Greene shares thoughts on Spring Board meeting

“I am consistently encouraged by the support of our trustees, as well as by the efforts I see across campus to ensure the very best intellectual experience for our students and faculty,” President David A. Greene wrote in an Official Notice email to the campus on April 18. That past week, Greene had met with the Board of Trustees for their Spring meeting, during which the group discussed many advancements for the College. In an interview with the Echo, Greene elaborated on the strides of progress made by the board.
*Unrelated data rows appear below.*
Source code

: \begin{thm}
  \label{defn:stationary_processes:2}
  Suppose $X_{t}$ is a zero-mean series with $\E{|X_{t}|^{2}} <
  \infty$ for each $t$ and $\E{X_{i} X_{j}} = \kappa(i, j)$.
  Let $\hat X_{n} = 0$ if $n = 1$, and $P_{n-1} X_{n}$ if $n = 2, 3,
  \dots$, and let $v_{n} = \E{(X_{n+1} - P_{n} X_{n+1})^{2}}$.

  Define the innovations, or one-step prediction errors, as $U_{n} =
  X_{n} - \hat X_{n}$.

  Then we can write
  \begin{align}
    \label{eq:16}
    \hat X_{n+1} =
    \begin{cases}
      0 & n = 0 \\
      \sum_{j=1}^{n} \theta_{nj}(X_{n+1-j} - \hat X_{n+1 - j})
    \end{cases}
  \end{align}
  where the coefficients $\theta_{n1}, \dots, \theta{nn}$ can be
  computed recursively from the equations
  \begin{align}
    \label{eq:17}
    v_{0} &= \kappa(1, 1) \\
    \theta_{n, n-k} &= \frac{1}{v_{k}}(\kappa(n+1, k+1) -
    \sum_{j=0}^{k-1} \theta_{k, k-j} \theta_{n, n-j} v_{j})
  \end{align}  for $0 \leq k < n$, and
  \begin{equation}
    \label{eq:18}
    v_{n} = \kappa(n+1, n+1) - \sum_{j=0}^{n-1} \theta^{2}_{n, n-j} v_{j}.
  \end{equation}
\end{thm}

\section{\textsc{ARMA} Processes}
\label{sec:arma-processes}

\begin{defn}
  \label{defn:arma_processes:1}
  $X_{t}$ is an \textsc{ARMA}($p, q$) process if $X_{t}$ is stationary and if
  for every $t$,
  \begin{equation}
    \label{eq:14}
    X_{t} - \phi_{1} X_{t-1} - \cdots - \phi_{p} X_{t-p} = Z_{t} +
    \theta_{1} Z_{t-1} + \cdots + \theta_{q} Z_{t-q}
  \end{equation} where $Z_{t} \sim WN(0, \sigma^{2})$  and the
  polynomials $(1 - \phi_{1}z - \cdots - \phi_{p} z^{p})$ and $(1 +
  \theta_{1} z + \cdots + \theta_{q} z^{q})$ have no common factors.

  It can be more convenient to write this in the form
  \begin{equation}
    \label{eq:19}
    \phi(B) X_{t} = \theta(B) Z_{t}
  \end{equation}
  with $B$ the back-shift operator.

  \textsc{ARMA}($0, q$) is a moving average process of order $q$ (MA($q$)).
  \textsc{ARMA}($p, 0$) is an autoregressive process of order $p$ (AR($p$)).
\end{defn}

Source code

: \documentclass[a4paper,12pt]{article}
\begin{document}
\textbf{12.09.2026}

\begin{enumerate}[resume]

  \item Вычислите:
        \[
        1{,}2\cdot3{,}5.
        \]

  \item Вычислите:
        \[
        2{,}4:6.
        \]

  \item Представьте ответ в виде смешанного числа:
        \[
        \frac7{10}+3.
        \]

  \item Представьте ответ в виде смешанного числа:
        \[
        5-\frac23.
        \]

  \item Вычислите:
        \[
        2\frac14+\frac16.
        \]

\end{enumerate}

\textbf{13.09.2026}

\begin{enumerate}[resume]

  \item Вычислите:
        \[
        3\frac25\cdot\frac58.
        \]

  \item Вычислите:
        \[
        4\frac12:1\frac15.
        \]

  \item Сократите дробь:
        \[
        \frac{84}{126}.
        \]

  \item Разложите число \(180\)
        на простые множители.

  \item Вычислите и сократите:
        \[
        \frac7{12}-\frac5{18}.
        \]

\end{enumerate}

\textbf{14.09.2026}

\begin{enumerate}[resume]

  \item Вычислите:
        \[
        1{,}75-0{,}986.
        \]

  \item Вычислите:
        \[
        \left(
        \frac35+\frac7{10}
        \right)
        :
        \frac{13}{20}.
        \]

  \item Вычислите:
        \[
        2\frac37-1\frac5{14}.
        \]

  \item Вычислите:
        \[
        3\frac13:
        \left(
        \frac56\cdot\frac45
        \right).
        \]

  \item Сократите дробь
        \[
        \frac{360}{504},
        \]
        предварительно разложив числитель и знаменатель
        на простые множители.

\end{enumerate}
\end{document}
As was noted in his email correspondence, Greene confirmed “capital plans” on the athletics facilities and the boutique hotel downtown are moving along. In regards to the athletics facilities, Greene said, “We have been working with the architects on the initial design, as well as importantly master-planning that entire side of campus.”

The new facilities will span from the Baseball/Softball Complex all of the way to the intersection leading to Washington Street, with the Athletic Center moving from its current location to where the Bill Alfond Field and the soccer and rugby fields currently stand. Greene said that this large project and rearrangement mean that the planning team is “making sure that there is a long-term home for, probably, new tennis courts, parking…and having it landscaped beautifully.”

In regards to the structure of the new center, the team is currently working through design concepts. The new building is likely to be a three-story structure, built into a hill. According to Greene, the bottom level will be a “competition level,” with locker rooms and easy-access to sports venues. On the main concourse level, one can expect to be able to look down into all of the different venues, such as the gym, weight room, rink, and aquatic facility. The third level will be a combination of some offices and the fitness center will potentially extend to all three floors, Greene said.

With an expected opening in 2020, Greene said the main challenges of this project are to “firstly make sure the building works really well, and the second part is making it beautiful.”

Similar planning has been going into the boutique hotel that the College hopes to open downtown. Greene said, “We have been working with developers and we are in the stage right now of negotiating with the development company on the hotel.” He continued, “So we are hoping that that is something we will be able to wrap up within the next month or two and then be in a position where we are ready to go forward with a design.”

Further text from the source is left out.